A él, por supuesto
y a ella también.
Era la mitad de la tarde en la playa. A las espaldas estaban las vías de los trenes que van y vienen, sacándole al mar, al aire y a la arena, esa distancia que, casi siempre, saben tener respecto de los hollines de la ciudad. Para mí sigue siendo como si detrás hubiera algo que molesta, como una amenaza. De cualquier manera enfrente teníamos el Mediterráneo que allí, en los alrededores de Barcelona, cuesta relacionarlo con el del folclore luminoso de Serrat. De hecho nunca encontré el cañaveral donde se quedó durmiendo el primer amor del muchachito.
Podíamos echar la vista hacia el azul un poco velado por la potencia de la luz y hacia los barcos lejanos, aislados y diminutos.
Estábamos sentados sobre la arena, los dos, y yo disfrutaba de la compañía aún a pesar del sol que jamás fue mi amigo, salvo cuando me toca secarme sobre una roca en Santa Mónica.
No sé si lo decidí ahí mismo; en todo caso la idea debió llegar rápidamente porque haber escuchado -y confirmado- las aventuras del hombre, fue una invitación inmediata a registrar semejante vida.
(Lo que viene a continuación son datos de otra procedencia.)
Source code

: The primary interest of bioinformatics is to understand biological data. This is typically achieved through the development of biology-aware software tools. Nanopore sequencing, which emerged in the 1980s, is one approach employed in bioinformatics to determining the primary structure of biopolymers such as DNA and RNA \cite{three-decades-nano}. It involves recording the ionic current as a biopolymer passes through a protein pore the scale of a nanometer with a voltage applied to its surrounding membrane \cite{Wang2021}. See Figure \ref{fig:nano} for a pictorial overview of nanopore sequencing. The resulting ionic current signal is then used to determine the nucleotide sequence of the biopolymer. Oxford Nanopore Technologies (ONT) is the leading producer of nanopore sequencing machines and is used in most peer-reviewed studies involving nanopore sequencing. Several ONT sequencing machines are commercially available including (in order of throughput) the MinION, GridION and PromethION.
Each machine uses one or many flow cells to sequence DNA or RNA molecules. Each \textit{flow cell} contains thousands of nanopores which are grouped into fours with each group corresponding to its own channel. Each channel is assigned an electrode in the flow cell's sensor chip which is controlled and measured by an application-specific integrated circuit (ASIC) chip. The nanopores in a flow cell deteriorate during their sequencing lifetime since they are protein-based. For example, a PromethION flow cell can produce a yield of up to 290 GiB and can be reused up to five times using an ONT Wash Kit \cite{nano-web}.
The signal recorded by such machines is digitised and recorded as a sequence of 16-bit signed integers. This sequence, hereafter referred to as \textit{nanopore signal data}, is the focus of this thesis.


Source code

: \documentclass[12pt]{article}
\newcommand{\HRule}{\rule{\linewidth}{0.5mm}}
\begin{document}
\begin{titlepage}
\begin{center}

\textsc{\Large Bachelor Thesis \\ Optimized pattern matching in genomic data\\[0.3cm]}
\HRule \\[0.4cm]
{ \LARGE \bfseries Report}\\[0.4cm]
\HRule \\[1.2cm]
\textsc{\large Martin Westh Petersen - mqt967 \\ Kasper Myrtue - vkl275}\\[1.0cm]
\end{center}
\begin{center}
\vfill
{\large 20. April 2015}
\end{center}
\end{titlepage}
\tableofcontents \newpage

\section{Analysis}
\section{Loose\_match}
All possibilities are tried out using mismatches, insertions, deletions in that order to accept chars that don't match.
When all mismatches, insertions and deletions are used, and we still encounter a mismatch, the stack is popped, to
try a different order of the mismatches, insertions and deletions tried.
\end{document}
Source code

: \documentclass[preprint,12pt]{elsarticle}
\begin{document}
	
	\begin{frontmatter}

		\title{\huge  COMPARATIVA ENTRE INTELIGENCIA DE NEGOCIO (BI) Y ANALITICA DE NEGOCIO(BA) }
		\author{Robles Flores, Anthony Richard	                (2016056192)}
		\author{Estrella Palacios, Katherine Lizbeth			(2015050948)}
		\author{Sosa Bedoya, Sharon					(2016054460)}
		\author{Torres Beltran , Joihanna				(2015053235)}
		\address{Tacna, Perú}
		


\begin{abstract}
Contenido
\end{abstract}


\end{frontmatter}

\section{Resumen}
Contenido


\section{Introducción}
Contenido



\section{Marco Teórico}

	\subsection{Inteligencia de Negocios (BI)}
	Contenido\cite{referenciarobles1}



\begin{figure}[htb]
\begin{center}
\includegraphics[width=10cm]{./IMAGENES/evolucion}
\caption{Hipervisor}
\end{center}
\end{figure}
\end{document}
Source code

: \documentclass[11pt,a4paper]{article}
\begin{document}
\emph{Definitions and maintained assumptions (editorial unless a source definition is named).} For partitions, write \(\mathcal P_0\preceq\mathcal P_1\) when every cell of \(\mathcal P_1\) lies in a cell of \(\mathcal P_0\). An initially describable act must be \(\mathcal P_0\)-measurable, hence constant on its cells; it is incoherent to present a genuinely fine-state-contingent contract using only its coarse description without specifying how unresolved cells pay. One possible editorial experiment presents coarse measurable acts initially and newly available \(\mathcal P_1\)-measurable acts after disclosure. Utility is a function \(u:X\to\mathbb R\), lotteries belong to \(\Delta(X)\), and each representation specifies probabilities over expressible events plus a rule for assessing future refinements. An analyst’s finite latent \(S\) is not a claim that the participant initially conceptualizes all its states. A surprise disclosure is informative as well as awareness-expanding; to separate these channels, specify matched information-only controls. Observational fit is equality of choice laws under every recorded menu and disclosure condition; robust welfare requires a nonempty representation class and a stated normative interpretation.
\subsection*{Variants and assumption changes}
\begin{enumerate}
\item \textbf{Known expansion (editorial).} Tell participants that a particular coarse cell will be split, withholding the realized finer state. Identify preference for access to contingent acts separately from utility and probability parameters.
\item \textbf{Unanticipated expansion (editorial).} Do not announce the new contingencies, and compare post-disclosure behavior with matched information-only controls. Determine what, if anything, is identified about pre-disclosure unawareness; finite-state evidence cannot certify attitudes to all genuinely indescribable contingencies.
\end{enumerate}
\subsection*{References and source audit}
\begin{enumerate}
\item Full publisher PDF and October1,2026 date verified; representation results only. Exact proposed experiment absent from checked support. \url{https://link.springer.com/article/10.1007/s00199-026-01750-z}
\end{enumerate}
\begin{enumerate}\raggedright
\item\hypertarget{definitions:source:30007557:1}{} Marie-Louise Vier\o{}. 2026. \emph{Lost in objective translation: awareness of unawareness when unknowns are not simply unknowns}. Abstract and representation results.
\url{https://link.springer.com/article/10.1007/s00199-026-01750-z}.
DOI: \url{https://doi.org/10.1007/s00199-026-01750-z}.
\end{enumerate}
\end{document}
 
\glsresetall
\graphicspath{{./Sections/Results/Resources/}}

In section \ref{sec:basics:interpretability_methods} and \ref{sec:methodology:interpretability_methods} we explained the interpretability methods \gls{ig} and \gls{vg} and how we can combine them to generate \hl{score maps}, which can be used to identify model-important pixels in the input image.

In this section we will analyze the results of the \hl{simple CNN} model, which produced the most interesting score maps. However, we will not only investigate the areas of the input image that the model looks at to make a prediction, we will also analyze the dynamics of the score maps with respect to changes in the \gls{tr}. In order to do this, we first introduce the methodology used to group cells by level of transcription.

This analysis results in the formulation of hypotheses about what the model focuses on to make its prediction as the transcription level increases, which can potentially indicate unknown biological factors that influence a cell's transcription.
Esto lo tengo que escribir, me dije.
El problema era siempre el mismo: cómo. Sabía que el discurso tenía que estar a la altura de los hechos, y eso no es nada simple. A veces el camino se manifiesta enseguida, otras tarda largo tiempo, y en otras -tal vez ésta- hay que salir a buscarlo. Aunque anteayer, corriendo por la ruta junto a los olivares, en esa consciencia que parece potenciarse con la circulación de la sangre, lo entreví y me dije: lo tengo que hacer ya.